[darcs-users] On merging

Anthony Towns aj at azure.humbug.org.au
Thu Nov 25 16:50:01 UTC 2004


David Roundy wrote:
> The merge algorithms definitely need
> improvement when there are conflicts.  It's possible that there is no
> efficient solution, which would be very sad, but I'm still optimistic that
> I'll be able to figure out a more efficient way to do things.
> 
> The current (inefficient) algorithms came about because originally I was
> overly ambitious, and when my original ideas turned out to be flawed, I
> went with an algorithm (based on the original one) which was safe and
> correct via a simple modification of the old algorithm.  Dealing with merge
> conflicts isn't easy, and for the last year I've been caught up fixing real
> bugs.

I'm trying to rewrite the patch theory in a way that I understand; and 
I'm stuck on the merge part again. :-/

I guess the main thing I don't get is why when you have conflicts, 
"darcs pull" leaves unrecorded changes (ie, "vvvv", "****", and "^^^^") 
in the repo? Having patch X recorded, pulling patch Y that conflicts 
with patch X, and then running "darcs revert" and having the resulting 
repo not have either X or Y applied (let alone the merger stuff) seems 
confusing too.

Oh well. Is it the case that Theorem Two (the "do some commutes and 
inversions to work out the merged patch" one) applies except when there 
are "conflicts"? Hrm.

Also, the patch theory says: "If either commute fails, this theorem does 
not apply." -- I think you can simplify that to just say that the 
theorem doesn't apply if P^{-1} and Q don't commute. FWIW, I find it 
simpler to say:

	P = p inverse
	Q = q inverse

	p and q both apply to repository r, ie p*r and q*r makes a valid 
repository; r = P*p*r = Q*q*r, obviously.

	q*r
	= q*(P*p*r)
	= (q*P)*p*r
	= (P'*q')*p*r  (if q, P commute)

	X = P' inverse
	X*q*r = X*P'*q'*p*r
	X*q*r = q'*p*r

	Merged patches are X for p, and q' for q

Sorry for being a wimp and leaving in the context rather than just 
working on patches against uncollapsed repositories :)

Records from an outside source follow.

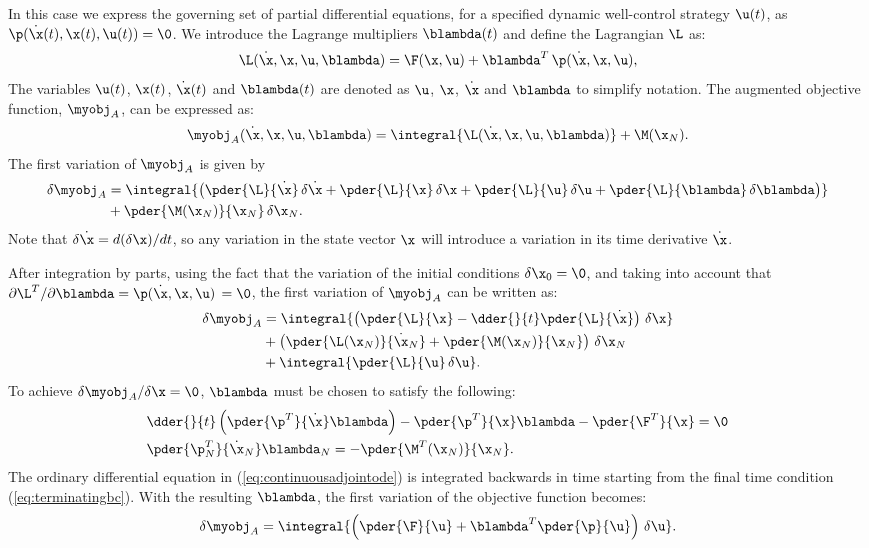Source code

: In this case we express the governing set of partial differential
equations, for a specified dynamic well-control strategy $\u(t)$, as $\p(\dot{\x}(t), \x(t), \u(t) ) = \0$.  
We introduce the Lagrange multipliers $\blambda(t)$  and define the Lagrangian $\L$ as:
%
\begin{align}
  \label{eq:lagrangian}
  \L(\dot{\x}, \x, \u, \blambda) = \F(\x, \u) + \blambda^T \, \p(\dot{\x}, \x, \u ),
\end{align}
%
The
variables $\u(t)$, $\x(t)$, $\dot{\x}(t)$ and $\blambda(t)$ are denoted
as $\u$, $\x$, $\dot{\x}$ and $\blambda$ to simplify notation. The
augmented objective function, $\myobj_A$, can be expressed as:
%
\begin{align}
  \myobj_A(\dot{\x}, \x, \u, \blambda) = \integral{\L(\dot{\x}, \x, \u, \blambda)} + \M(\x_N).
\end{align}
%
The first variation of $\myobj_A$ is given by
%
\begin{align}
\label{eq:firstvariation}
  \delta \myobj_A
  &= \integral{
    \left (
    \pder{\L}{\dot{\x}} \, \delta \dot{\x}
  + \pder{\L}{\x} \, \delta \x
  + \pder{\L}{\u} \, \delta \u
  + \pder{\L}{\blambda} \, \delta \blambda \right ) }
  \nonumber \\
  &+ \pder{\M(\x_N)}{\x_N} \, \delta \x_N.
\end{align}
%
Note that $\delta \dot{\x} = d (\delta \x) / d t$, so any variation in
the state vector $\x$ will introduce a
variation in its time derivative $\dot{\x}$.

After integration by parts, using the fact that the variation of the initial conditions $\delta \x_0 = \0$, and
taking into account that $\partial \L^T / \partial \blambda = \p(\dot \x, \x, \u) \, = \0$,
the first variation of $\myobj_A$ can be written as:
%
\begin{align}
\label{eq:augmentedobjective}
  \delta \myobj_A
  &= \integral{
    \left(
      \pder{\L}{\x}  -\dder{}{t} \pder{\L}{\dot{\x} }
    \right) \, \delta \x} \nonumber \\
 &+ \left ( \pder{\L(\x_N)}{\dot{\x}_N} + \pder{\M(\x_N)}{\x_N} \right )
  \, \delta \x_N \nonumber \\
  &+ \integral{ \pder{\L}{\u} \, \delta \u }.
\end{align}
%
To achieve $\delta \myobj_A / \delta \x=\0$, $\blambda$ must be chosen
to satisfy the following:
%
\begin{align}
\label{eq:continuousadjointode}
  &\dder{}{t} \left ( \pder{ \p^T }{\dot \x} \blambda \right )
    - \pder{\p^T}{\x} \blambda - \pder{\F^T}{\x} = \0
\\
\label{eq:terminatingbc}
&\pder{\p^T_N}{\dot{\x}_N} \blambda_N = -\pder{\M^T(\x_N)}{\x_N}.
\end{align}
%
The ordinary differential equation in (\ref{eq:continuousadjointode}) is integrated backwards in
time starting from the final time condition
(\ref{eq:terminatingbc}). With the resulting $\blambda$, the first variation of the objective function becomes:
\begin{align}
  \delta \myobj_A = \integral{ \left ( \pder{\F}{\u} + \blambda^T
      \pder{\p}{\u} \right ) \, \delta \u}.
\end{align}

Anyway, that means it'll work as long as the _second_ commute succeeds. 
No need for the "either". AFAICS, anyway?

What does "q and P doesn't commute" mean? Unless I'm missing something 
it means q depends on P; which is to say q can't be applied until 
something from p is undone. Which I think is the same as saying "q and p 
conflict". (I really hope that's right, because it's beginning to be 
comprehensible :)

Erm.

Okay, now I'm really confused. It seems like "X,MERGE(X,Y)" is the same 
as "X,X^{-1}". Ah, it is the same if X and Y don't have mergers 
themselves, but it's different if they do have mergers. I guess what 
confuses me is the statement:

] The job of a merger is basically to undo the two conflicting patches,
] and then apply some sort of a ``resolution'' of the two instead.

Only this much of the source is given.